Husband also contends that the court erred in failing to order payment over a period of time. We conclude that under the circumstances here, especially in view of the possible tax consequences, the order of payment should be modified and amended as follows since the value of the plan would be substantially reduced if liquidated at one time:

The $300,000 to be paid as follows: $50,-000 due on July 1, 1991 and $50,000 due on January 1, 1992, and like payments every six months until the amount is paid in full. In addition, the unpaid balance shall bear interest at the rate of 9% per annum in accordance with § 408.040 RSMo, Cum.Supp.1990, with the interest due and payable on the principal payment dates.
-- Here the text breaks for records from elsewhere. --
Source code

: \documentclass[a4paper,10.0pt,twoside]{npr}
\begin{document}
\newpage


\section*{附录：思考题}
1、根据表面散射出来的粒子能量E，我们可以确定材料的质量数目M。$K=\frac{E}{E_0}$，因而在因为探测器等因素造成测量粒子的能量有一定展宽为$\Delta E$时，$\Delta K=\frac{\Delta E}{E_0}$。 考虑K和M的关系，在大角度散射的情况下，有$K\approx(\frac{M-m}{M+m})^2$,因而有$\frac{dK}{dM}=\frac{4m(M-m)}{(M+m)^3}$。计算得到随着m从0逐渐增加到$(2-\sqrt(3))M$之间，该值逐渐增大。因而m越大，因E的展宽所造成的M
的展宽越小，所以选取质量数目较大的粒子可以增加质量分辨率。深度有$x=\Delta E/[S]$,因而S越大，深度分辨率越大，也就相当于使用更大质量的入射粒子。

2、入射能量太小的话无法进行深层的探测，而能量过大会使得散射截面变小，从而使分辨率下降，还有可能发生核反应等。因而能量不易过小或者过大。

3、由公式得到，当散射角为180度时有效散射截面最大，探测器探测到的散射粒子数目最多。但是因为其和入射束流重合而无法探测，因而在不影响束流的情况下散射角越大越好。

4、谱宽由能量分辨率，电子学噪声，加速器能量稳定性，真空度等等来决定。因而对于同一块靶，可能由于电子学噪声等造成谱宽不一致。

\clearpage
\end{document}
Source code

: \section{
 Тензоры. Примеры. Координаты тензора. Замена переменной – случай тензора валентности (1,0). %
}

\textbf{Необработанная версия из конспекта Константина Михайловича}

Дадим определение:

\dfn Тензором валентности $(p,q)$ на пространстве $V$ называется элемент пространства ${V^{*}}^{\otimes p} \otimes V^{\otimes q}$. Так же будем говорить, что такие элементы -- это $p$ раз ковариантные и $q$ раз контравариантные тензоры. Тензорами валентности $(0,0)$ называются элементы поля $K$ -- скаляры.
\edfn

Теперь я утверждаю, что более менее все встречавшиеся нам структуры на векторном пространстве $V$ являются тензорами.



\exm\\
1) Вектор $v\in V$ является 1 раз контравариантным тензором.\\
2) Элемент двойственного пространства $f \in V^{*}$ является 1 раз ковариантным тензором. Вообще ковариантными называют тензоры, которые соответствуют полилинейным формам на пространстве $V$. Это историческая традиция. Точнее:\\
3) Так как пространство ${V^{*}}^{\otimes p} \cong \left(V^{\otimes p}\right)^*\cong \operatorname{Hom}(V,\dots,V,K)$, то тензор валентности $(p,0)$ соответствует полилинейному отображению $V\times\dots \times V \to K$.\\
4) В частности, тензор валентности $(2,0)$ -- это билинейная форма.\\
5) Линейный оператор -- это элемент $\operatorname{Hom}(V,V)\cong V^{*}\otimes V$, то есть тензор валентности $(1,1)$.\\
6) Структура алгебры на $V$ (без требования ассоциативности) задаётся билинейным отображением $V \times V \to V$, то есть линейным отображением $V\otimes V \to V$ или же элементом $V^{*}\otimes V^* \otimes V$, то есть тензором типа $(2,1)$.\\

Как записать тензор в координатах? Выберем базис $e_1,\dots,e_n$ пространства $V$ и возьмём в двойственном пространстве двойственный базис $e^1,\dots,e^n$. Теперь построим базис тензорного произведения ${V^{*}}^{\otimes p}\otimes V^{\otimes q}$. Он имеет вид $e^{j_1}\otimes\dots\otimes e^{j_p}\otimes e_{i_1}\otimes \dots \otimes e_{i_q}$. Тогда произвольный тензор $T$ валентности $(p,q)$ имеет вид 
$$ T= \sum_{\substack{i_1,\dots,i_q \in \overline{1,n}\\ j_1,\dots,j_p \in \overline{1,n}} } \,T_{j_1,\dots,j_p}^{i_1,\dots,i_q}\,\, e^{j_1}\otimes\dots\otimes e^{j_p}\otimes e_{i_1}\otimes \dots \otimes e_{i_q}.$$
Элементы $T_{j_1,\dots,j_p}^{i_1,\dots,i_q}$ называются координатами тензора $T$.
Husband also contends that the trial court erred in several respects in its order directing him to pay wife’s attorney’s fees. His contention that the amount awarded constitutes an abuse of discretion because of his inability to pay is without merit and we believe sufficiently answered in our discussion of the award of maintenance and child support. However, his contention that the court erred in awarding $10,000 to Allan Zerman, one of his wife’s attorneys, has merit. Zerman testified that he was only requesting a judgment for $3,640, as he had already received a judgment for $7,000 during the pendente lite hearing. The pendente lite award is a separate judgment. Dardick v. Dardick, 661 S.W.2d 538, 540 (Mo.App.1983). The award of attorney’s fees apparently fails to take into account the pendente lite award. The parties have admitted to this court that the trial court erred in making the $10,000 award in the dissolution case. Thus we hereby amend and modify that portion of the judgment that awarded attorney’s fees to Allan Zerman in the amount of $10,000 to an award of $3,640. Husband also contends that the court erred in designating all the attorney’s fees in this case as maintenance, and we agree. An award of attorney’s fees is separate from and should not be considered maintenance. In re Marriage of Jadwin, 671 S.W.2d 9 (Mo.App. 1984). Thus we amend that portion of the award and modify by striking the characterization of the award of attorney’s fees as maintenance.

Judgment affirmed as modified.

STEPHAN and CRANE, JJ., concur.

. Husband also claims the trial court failed to comply with Rule 88, which provides that there is a rebuttable presumption the amount of child support is correct if the amount is calculated pursuant to Civil Procedure Form 14. However, this rule became mandatory on April 1, 1990 subsequent to the trial court’s Decree dated November 29, 1989 and Amendment to the Decree dated February 7, 1990.